Postby tdarcos » Thu 14 Nov 2013, 12:28

prino wrote:Paul,
You caused two RACF violations on user catalogs, the first one is below:
[item deleted]
Give your lengthy explanation, you're obviously not a clueless newbie from "there",

I wouldn't be so sure about that. As I tell people, I think I'm pretty good, but I'll get better when I have more experience as I've only been doing programming for 34 years.
prino wrote:so I've removed your ban.

Thank you.
prino wrote:You will have to reallocate your datasets. As for the RACF violation, I don't know what the dataset that you tried to access contains, nor who created it. It is old (2007) so may very well have been created in the days that anyone could more or less do anything.

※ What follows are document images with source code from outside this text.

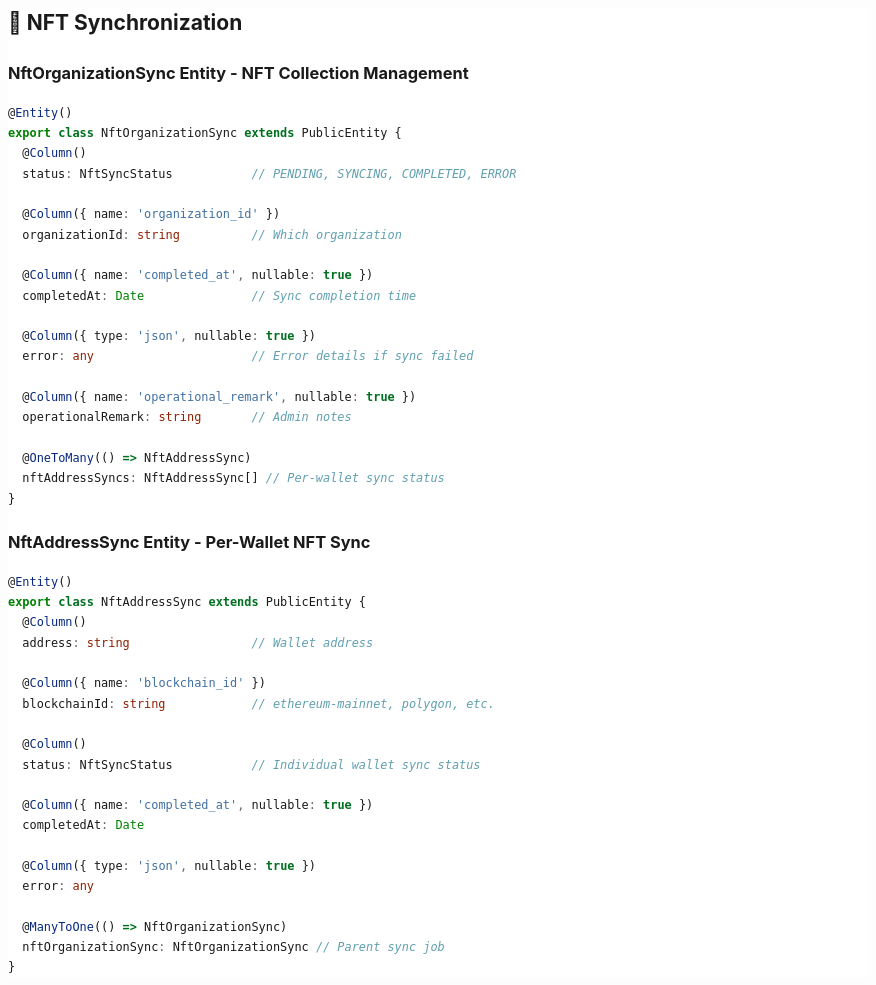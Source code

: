 ## 🎨 **NFT Synchronization**

### **NftOrganizationSync Entity** - NFT Collection Management
```typescript
@Entity()
export class NftOrganizationSync extends PublicEntity {
  @Column()
  status: NftSyncStatus           // PENDING, SYNCING, COMPLETED, ERROR

  @Column({ name: 'organization_id' })
  organizationId: string          // Which organization

  @Column({ name: 'completed_at', nullable: true })
  completedAt: Date               // Sync completion time

  @Column({ type: 'json', nullable: true })
  error: any                      // Error details if sync failed

  @Column({ name: 'operational_remark', nullable: true })
  operationalRemark: string       // Admin notes

  @OneToMany(() => NftAddressSync)
  nftAddressSyncs: NftAddressSync[] // Per-wallet sync status
}
```

### **NftAddressSync Entity** - Per-Wallet NFT Sync
```typescript
@Entity()
export class NftAddressSync extends PublicEntity {
  @Column()
  address: string                 // Wallet address

  @Column({ name: 'blockchain_id' })
  blockchainId: string            // ethereum-mainnet, polygon, etc.

  @Column()
  status: NftSyncStatus           // Individual wallet sync status

  @Column({ name: 'completed_at', nullable: true })
  completedAt: Date

  @Column({ type: 'json', nullable: true })
  error: any

  @ManyToOne(() => NftOrganizationSync)
  nftOrganizationSync: NftOrganizationSync // Parent sync job
}
```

They were binary files, and not interesting. Maybe they're data files used by sample applications rather than sample applications. I saw "invoice" and thought maybe it's an example of a program that shows invoices.

I figured anything starting with a name of CICSTS23 was stuff supplied by IBM, so I looked at a couple of files, figuring they were examples of programs IBM supplied to show how to write applications that ran under CICS. I think they have released a few example insurance company programs that show how you'd browse a file, create a screen map, and so on.

My big interest is source code, Assembler or Cobol because you have to read code in order to get good at writing it. So I do like to look at Macro libraries because I'm sure IBM has talented people.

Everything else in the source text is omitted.